Über den neuen Film von François Ozon »Rückkehr ans Meer«

Am Anfang ist der Bauch

Schwangerschaft ist ein wiederkehrendes Thema in den Filmen von FranÇois Ozon. In »Rückkehr ans Meer« wird der Babybauch zur universellen Projektionsfläche in einer neurotischen Gesellschaft.
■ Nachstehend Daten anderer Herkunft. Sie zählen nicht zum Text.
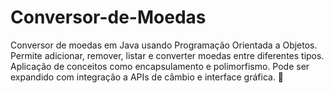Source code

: # Conversor-de-Moedas
Conversor de moedas em Java usando Programação Orientada a Objetos. Permite adicionar, remover, listar e converter moedas entre diferentes tipos. Aplicação de conceitos como encapsulamento e polimorfismo. Pode ser expandido com integração a APIs de câmbio e interface gráfica. 🚀
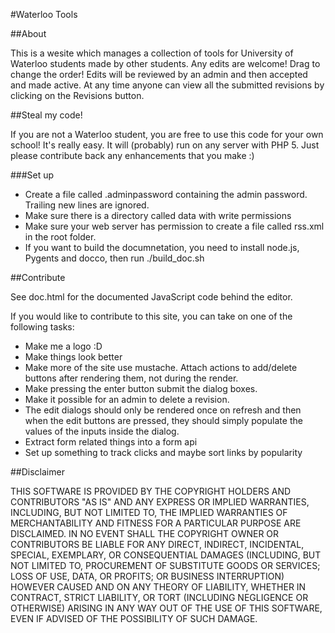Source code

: #Waterloo Tools

##About

This is a wesite which manages a collection of tools for 
University of Waterloo students
made by other students. Any edits are welcome! Drag to change
the order! Edits will be reviewed by an admin and then accepted 
and made active. At any time anyone can view all 
the submitted revisions by clicking on the Revisions button.

##Steal my code!

If you are not a Waterloo student, you are free to use 
this code for your own school!
It's really easy. It will (probably) run on any server with PHP 5.
Just please contribute back any enhancements that you make :)

###Set up
- Create a file called .adminpassword containing the admin password. Trailing new lines are ignored.
- Make sure there is a directory called data with write permissions
- Make sure your web server has permission to create a file called rss.xml in the root folder.
- If you want to build the documnetation, you need to install node.js, Pygents and docco, then run ./build_doc.sh

##Contribute

See doc.html for the documented JavaScript code behind the editor.

If you would like to contribute to this site, you can take on 
one of the following tasks:

- Make me a logo :D
- Make things look better
- Make more of the site use mustache. Attach actions to 
  add/delete buttons after rendering them, not during the render.
- Make pressing the enter button submit the dialog boxes.
- Make it possible for an admin to delete a revision.
- The edit dialogs should only be rendered once on refresh 
  and then when the edit buttons are pressed, they should simply populate the values of the inputs inside the dialog.
- Extract form related things into a form api
- Set up something to track clicks and maybe sort links by popularity

##Disclaimer

THIS SOFTWARE IS PROVIDED BY THE COPYRIGHT HOLDERS AND CONTRIBUTORS "AS IS"
AND ANY EXPRESS OR IMPLIED WARRANTIES, INCLUDING, BUT NOT LIMITED TO, THE
IMPLIED WARRANTIES OF MERCHANTABILITY AND FITNESS FOR A PARTICULAR PURPOSE
ARE DISCLAIMED. IN NO EVENT SHALL THE COPYRIGHT OWNER OR CONTRIBUTORS BE
LIABLE FOR ANY DIRECT, INDIRECT, INCIDENTAL, SPECIAL, EXEMPLARY, OR
CONSEQUENTIAL DAMAGES (INCLUDING, BUT NOT LIMITED TO, PROCUREMENT OF
SUBSTITUTE GOODS OR SERVICES; LOSS OF USE, DATA, OR PROFITS; OR BUSINESS
INTERRUPTION) HOWEVER CAUSED AND ON ANY THEORY OF LIABILITY, WHETHER IN
CONTRACT, STRICT LIABILITY, OR TORT (INCLUDING NEGLIGENCE OR OTHERWISE)
ARISING IN ANY WAY OUT OF THE USE OF THIS SOFTWARE, EVEN IF ADVISED OF THE
POSSIBILITY OF SUCH DAMAGE.
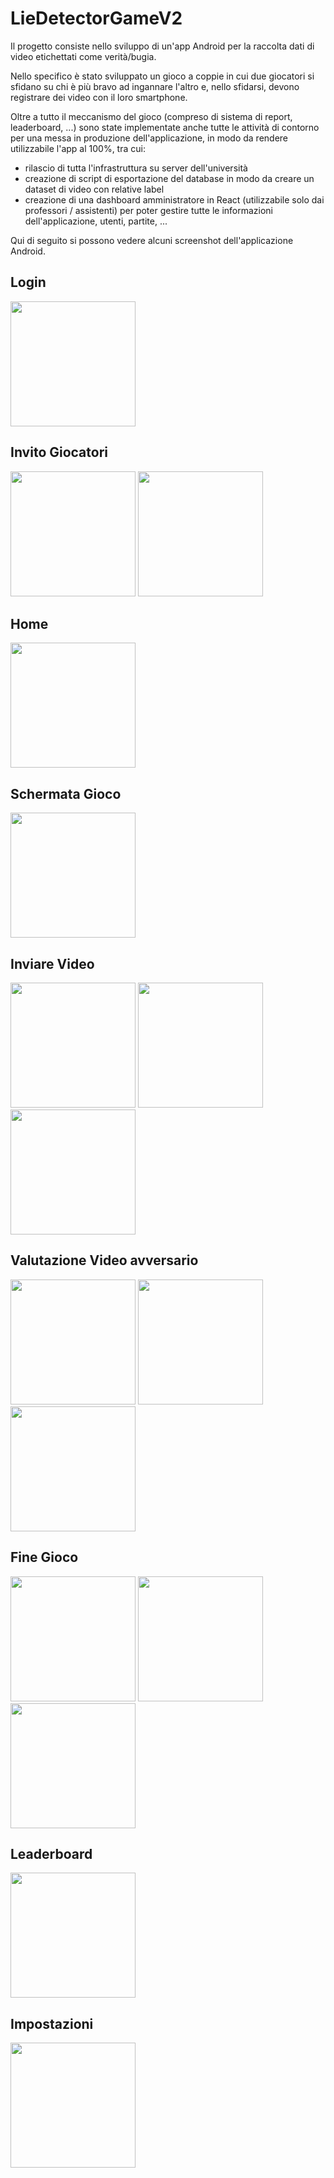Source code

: # LieDetectorGameV2

Il progetto consiste nello sviluppo di un'app Android per la raccolta dati di video etichettati come verità/bugia.

Nello specifico è stato sviluppato un gioco a coppie in cui due giocatori si sfidano su chi è più bravo ad ingannare l'altro e, nello sfidarsi, devono registrare dei video con il loro smartphone.

Oltre a tutto il meccanismo del gioco (compreso di sistema di report, leaderboard, ...) sono state implementate anche tutte le attività di contorno per una messa in produzione dell'applicazione, in modo da rendere utilizzabile l'app al 100%, tra cui:
- rilascio di tutta l'infrastruttura su server dell'università
- creazione di script di esportazione del database in modo da creare un dataset di video con relative label
- creazione di una dashboard amministratore in React (utilizzabile solo dai professori / assistenti) per poter gestire tutte le informazioni dell'applicazione, utenti, partite, ...

Qui di seguito si possono vedere alcuni screenshot dell'applicazione Android.

## Login

<img src="./attachments/01.png" width="200px">

## Invito Giocatori

<img src="./attachments/02.png" width="200px">
<img src="./attachments/03.png" width="200px">

## Home

<img src="./attachments/04.png" width="200px">

## Schermata Gioco

<img src="./attachments/05.png" width="200px">

## Inviare Video

<img src="./attachments/06.png" width="200px">
<img src="./attachments/07.png" width="200px">
<img src="./attachments/08.png" width="200px">

## Valutazione Video avversario

<img src="./attachments/09.png" width="200px">
<img src="./attachments/10.png" width="200px">
<img src="./attachments/11.png" width="200px">

## Fine Gioco

<img src="./attachments/12.png" width="200px">
<img src="./attachments/13.png" width="200px">
<img src="./attachments/14.png" width="200px">

## Leaderboard

<img src="./attachments/15.png" width="200px">

## Impostazioni

<img src="./attachments/16.png" width="200px">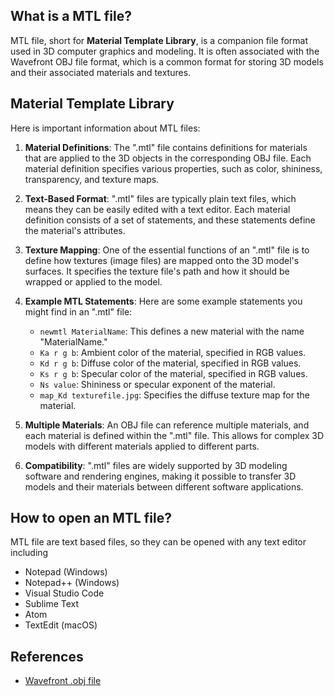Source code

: ## What is a MTL file?

MTL file, short for **Material Template Library**, is a companion file format used in 3D computer graphics and modeling. It is often associated with the Wavefront OBJ file format, which is a common format for storing 3D models and their associated materials and textures.

## Material Template Library

Here is important information about MTL files:

1.  **Material Definitions**: The ".mtl" file contains definitions for materials that are applied to the 3D objects in the corresponding OBJ file. Each material definition specifies various properties, such as color, shininess, transparency, and texture maps.
    
2.  **Text-Based Format**: ".mtl" files are typically plain text files, which means they can be easily edited with a text editor. Each material definition consists of a set of statements, and these statements define the material's attributes.
    
3.  **Texture Mapping**: One of the essential functions of an ".mtl" file is to define how textures (image files) are mapped onto the 3D model's surfaces. It specifies the texture file's path and how it should be wrapped or applied to the model.
    
4.  **Example MTL Statements**: Here are some example statements you might find in an ".mtl" file:
    
    -   `newmtl MaterialName`: This defines a new material with the name "MaterialName."
    -   `Ka r g b`: Ambient color of the material, specified in RGB values.
    -   `Kd r g b`: Diffuse color of the material, specified in RGB values.
    -   `Ks r g b`: Specular color of the material, specified in RGB values.
    -   `Ns value`: Shininess or specular exponent of the material.
    -   `map_Kd texturefile.jpg`: Specifies the diffuse texture map for the material.
5.  **Multiple Materials**: An OBJ file can reference multiple materials, and each material is defined within the ".mtl" file. This allows for complex 3D models with different materials applied to different parts.
    
6.  **Compatibility**: ".mtl" files are widely supported by 3D modeling software and rendering engines, making it possible to transfer 3D models and their materials between different software applications.

## How to open an MTL file?

MTL file are text based files, so they can be opened with any text editor including 

- Notepad (Windows)
- Notepad++ (Windows)
- Visual Studio Code
- Sublime Text
- Atom
- TextEdit (macOS)

## References
* [Wavefront .obj file](https://en.wikipedia.org/wiki/Wavefront_.obj_file)
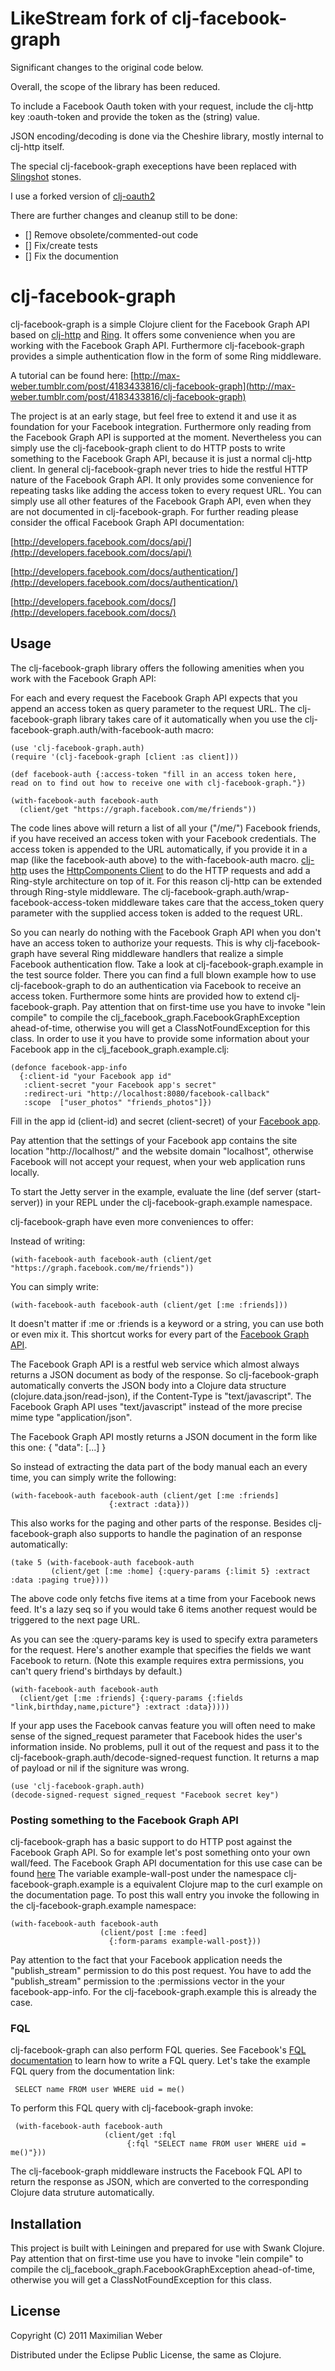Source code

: # LikeStream fork of clj-facebook-graph

Significant changes to the original code below.

Overall, the scope of the library has been reduced.

To include a Facebook Oauth token with your request, include the clj-http key :oauth-token and provide the token as the (string) value.

JSON encoding/decoding is done via the Cheshire library, mostly internal to clj-http itself.

The special clj-facebook-graph execeptions have been replaced with [Slingshot](https://github.com/scgilardi/slingshot) stones.

I use a forked version of [clj-oauth2](https://github.com/likestream/clj-oauth2/tree/develop)

There are further changes and cleanup still to be done:

- [] Remove obsolete/commented-out code
- [] Fix/create tests
- [] Fix the documention


# clj-facebook-graph

clj-facebook-graph is a simple Clojure client for the Facebook Graph
API based on [clj-http](https://github.com/dakrone/clj-http) and
[Ring](https://github.com/ring-clojure/ring). It offers some convenience
when you are working with the Facebook Graph API. Furthermore
clj-facebook-graph provides a simple authentication flow in the form
of some Ring middleware.

A tutorial can be found here:
[http://max-weber.tumblr.com/post/4183433816/clj-facebook-graph](http://max-weber.tumblr.com/post/4183433816/clj-facebook-graph)

The project is at an early stage, but feel free to extend it and use
it as foundation for your Facebook integration. Furthermore only
reading from the Facebook Graph API is supported at the
moment. Nevertheless you can simply use the clj-facebook-graph client
to do HTTP posts to write something to the Facebook Graph API, because
it is just a normal clj-http client. In general clj-facebook-graph
never tries to hide the restful HTTP nature of the Facebook Graph
API. It only provides some convenience for repeating tasks like adding
the access token to every request URL. You can simply use all other
features of the Facebook Graph API, even when they are not documented
in clj-facebook-graph. For further reading please consider the offical
Facebook Graph API documentation:

[http://developers.facebook.com/docs/api/](http://developers.facebook.com/docs/api/)

[http://developers.facebook.com/docs/authentication/](http://developers.facebook.com/docs/authentication/)

[http://developers.facebook.com/docs/](http://developers.facebook.com/docs/)

## Usage

The clj-facebook-graph library offers the following amenities when you
work with the Facebook Graph API:

For each and every request the Facebook Graph API expects that you
append an access token as query parameter to the request URL. The
clj-facebook-graph library takes care of it automatically when you use
the clj-facebook-graph.auth/with-facebook-auth macro:

    (use 'clj-facebook-graph.auth)
    (require '(clj-facebook-graph [client :as client]))

    (def facebook-auth {:access-token "fill in an access token here,
    read on to find out how to receive one with clj-facebook-graph."})

    (with-facebook-auth facebook-auth 
      (client/get "https://graph.facebook.com/me/friends"))

The code lines above will return a list of all your ("/me/")
Facebook friends, if you have received an access token with your
Facebook credentials. The access token is appended to the URL
automatically, if you provide it in a map (like the facebook-auth
above) to the with-facebook-auth
macro. [clj-http](http://github.com/clj-sys/clj-http) uses the
[HttpComponents Client](http://hc.apache.org/) to do the HTTP requests
and add a Ring-style architecture on top of it. For this reason
clj-http can be extended through Ring-style middleware. The
clj-facebook-graph.auth/wrap-facebook-access-token middleware takes
care that the access_token query parameter with the supplied access
token is added to the request URL.

So you can nearly do nothing with the Facebook Graph API when you
don't have an access token to authorize your requests. This is why
clj-facebook-graph have several Ring middleware handlers that realize a
simple Facebook authentication flow. Take a look at
clj-facebook-graph.example in the test source folder. There you can
find a full blown example how to use clj-facebook-graph to do an
authentication via Facebook to receive an access token. Furthermore
some hints are provided how to extend clj-facebook-graph. Pay attention
that on first-time use you have to invoke "lein compile" to compile
the clj_facebook_graph.FacebookGraphException ahead-of-time, otherwise
you will get a ClassNotFoundException for this class. In order to
use it you have to provide some information about your Facebook app in
the clj_facebook_graph.example.clj:

    (defonce facebook-app-info
      {:client-id "your Facebook app id"
       :client-secret "your Facebook app's secret"
       :redirect-uri "http://localhost:8080/facebook-callback"
       :scope  ["user_photos" "friends_photos"]})

Fill in the app id (client-id) and secret (client-secret) of your
[Facebook app](http://www.facebook.com/developers/apps.php).

Pay attention that the settings of your Facebook app contains the site
location "http://localhost/" and the website domain "localhost",
otherwise Facebook will not accept your request, when your web
application runs locally.

To start the Jetty server in the example, evaluate the line (def
server (start-server)) in your REPL under the
clj-facebook-graph.example namespace.

clj-facebook-graph have even more conveniences to offer:

Instead of writing:

    (with-facebook-auth facebook-auth (client/get "https://graph.facebook.com/me/friends"))

You can simply write:

    (with-facebook-auth facebook-auth (client/get [:me :friends]))

It doesn't matter if :me or :friends is a keyword or a string, you can
use both or even mix it. This shortcut works for every part of the
[Facebook Graph API](http://developers.facebook.com/docs/api/).


The Facebook Graph API is a restful web service which almost always
returns a JSON document as body of the response. So clj-facebook-graph
automatically converts the JSON body into a Clojure data structure
(clojure.data.json/read-json), if the Content-Type is
"text/javascript". The Facebook Graph API uses "text/javascript"
instead of the more precise mime type "application/json".

The Facebook Graph API mostly returns a JSON document in the form like
this one:
    {
        \"data\": [...]
    }

So instead of extracting the data part of the body manual each an
every time, you can simply write the following:

    (with-facebook-auth facebook-auth (client/get [:me :friends]
                          {:extract :data}))

This also works for the paging and other parts of the
response. Besides clj-facebook-graph also supports to handle the
pagination of an response automatically:

    (take 5 (with-facebook-auth facebook-auth 
             (client/get [:me :home] {:query-params {:limit 5} :extract :data :paging true})))

The above code only fetchs five items at a time from your Facebook
news feed. It's a lazy seq so if you would take 6 items another
request would be triggered to the next page URL.

As you can see the :query-params key is used to specify extra parameters for the request. Here's
another example that specifies the fields we want Facebook to return. (Note this example requires
extra permissions, you can't query friend's birthdays by default.)

    (with-facebook-auth facebook-auth
      (client/get [:me :friends] {:query-params {:fields "link,birthday,name,picture"} :extract :data}))))

If your app uses the Facebook canvas feature you will often need to make sense of the signed_request
parameter that Facebook hides the user's information inside. No problems, pull it out of the request and
pass it to the clj-facebook-graph.auth/decode-signed-request function. It returns a map of payload
or nil if the signiture was wrong.

    (use 'clj-facebook-graph.auth)
    (decode-signed-request signed_request "Facebook secret key")

### Posting something to the Facebook Graph API

clj-facebook-graph has a basic support to do HTTP post against the
Facebook Graph API. So for example let's post something onto your own
wall/feed. The Facebook Graph API documentation for this use case can
be found
[here](http://developers.facebook.com/docs/reference/api/post/) The
variable example-wall-post under the namespace
clj-facebook-graph.example is a
equivalent Clojure map to the curl example on the documentation
page. To post this wall entry you invoke the following in the
clj-facebook-graph.example namespace:

    (with-facebook-auth facebook-auth 
                        (client/post [:me :feed] 
                          {:form-params example-wall-post}))

Pay attention to the fact that your Facebook application needs the
"publish_stream" permission to do this post request. You have to add
the "publish_stream" permission to the :permissions vector in the your
facebook-app-info. For the clj-facebook-graph.example this is already
the case.

### FQL

clj-facebook-graph can also perform FQL queries. See Facebook's [FQL
documentation](http://developers.facebook.com/docs/reference/fql/)
to learn how to write a FQL query. Let's take the example FQL query
from the documentation link:

     SELECT name FROM user WHERE uid = me() 

To perform this FQL query with clj-facebook-graph invoke:

     (with-facebook-auth facebook-auth
                         (client/get :fql 
                              {:fql "SELECT name FROM user WHERE uid = me()"}))

The clj-facebook-graph middleware instructs the Facebook FQL API to
return the response as JSON, which are converted to the corresponding
Clojure data struture automatically.

## Installation

This project is built with Leiningen and prepared for use with Swank
Clojure. Pay attention that on first-time use you have to invoke 
"lein compile" to compile the clj_facebook_graph.FacebookGraphException
ahead-of-time, otherwise you will get a ClassNotFoundException for
this class.

## License

Copyright (C) 2011 Maximilian Weber

Distributed under the Eclipse Public License, the same as Clojure.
In den vergangenen Jahren sah es so aus, als habe sich François Ozon einem reinen Zitat- und Aneignungskino verschrieben. Nach dem operettenhaften Pastiche-Wunderwerk »Angel« (2007) hatte der französische Regisseur zuletzt in »Ricky« (2009), einem reichlich quatschigen Baby-Spektakel, Fantasy, Komödie und Sozialrealismus miteinander kollidieren lassen. In seinem jüngsten Film lässt er jedoch alle referenziellen Spielereien hinter sich, er kümmert sich nicht um das Kino, um Genres oder visuelle Styles, sondern konzentriert sich ganz auf die Geschichte, die Figuren und ihre Beziehungen zueinander. »Rückkehr ans Meer« ist nach »Unter dem Sand« (2001) und »Die Zeit, die bleibt« (2005) der letzte Teil der so genannten »Trilogie über die Trauer«. Wieder geht es um Abschied und Verlust, um den Tod und die Schwierigkeit des Weiterlebens.
Mousse (Isabelle Carré) und Louis (Melvil Poupaud) sind ein privilegiertes Junkie-Liebespaar, reich und schön. In einer leeren, großbürgerlichen Altbauwohnung leben sie abgeschieden von der Außenwelt und der harten Drogenrealität der Straße. Der Dealer bringt ihnen den Stoff nach Hause, während Louis mit Zigarette im Mundwinkel melancholisch ein paar Akkorde auf der Gitarre spielt, später taucht das Paar gemeinsam, fast symbiotisch, in seinen Trip ein. Von wegen Drogenhölle: Ein poetisch angehauchter Heroin-Chic liegt über der fast zärtlichen Szene. Umso spürbarer ist die Wucht des Verlusts, als Louis an einer Überdosis stirbt. Mousse überlebt den Trip und erfährt noch im Krankenhaus, dass sie schwanger ist. Worauf ihr die bourgeoise Mutter von Louis, eine versnobte Immobilienmaklerin, nahe legt, das Kind abzutreiben. Die Familie habe kein Interesse an einem Nachkommen, jetzt, wo der Sohn tot sei.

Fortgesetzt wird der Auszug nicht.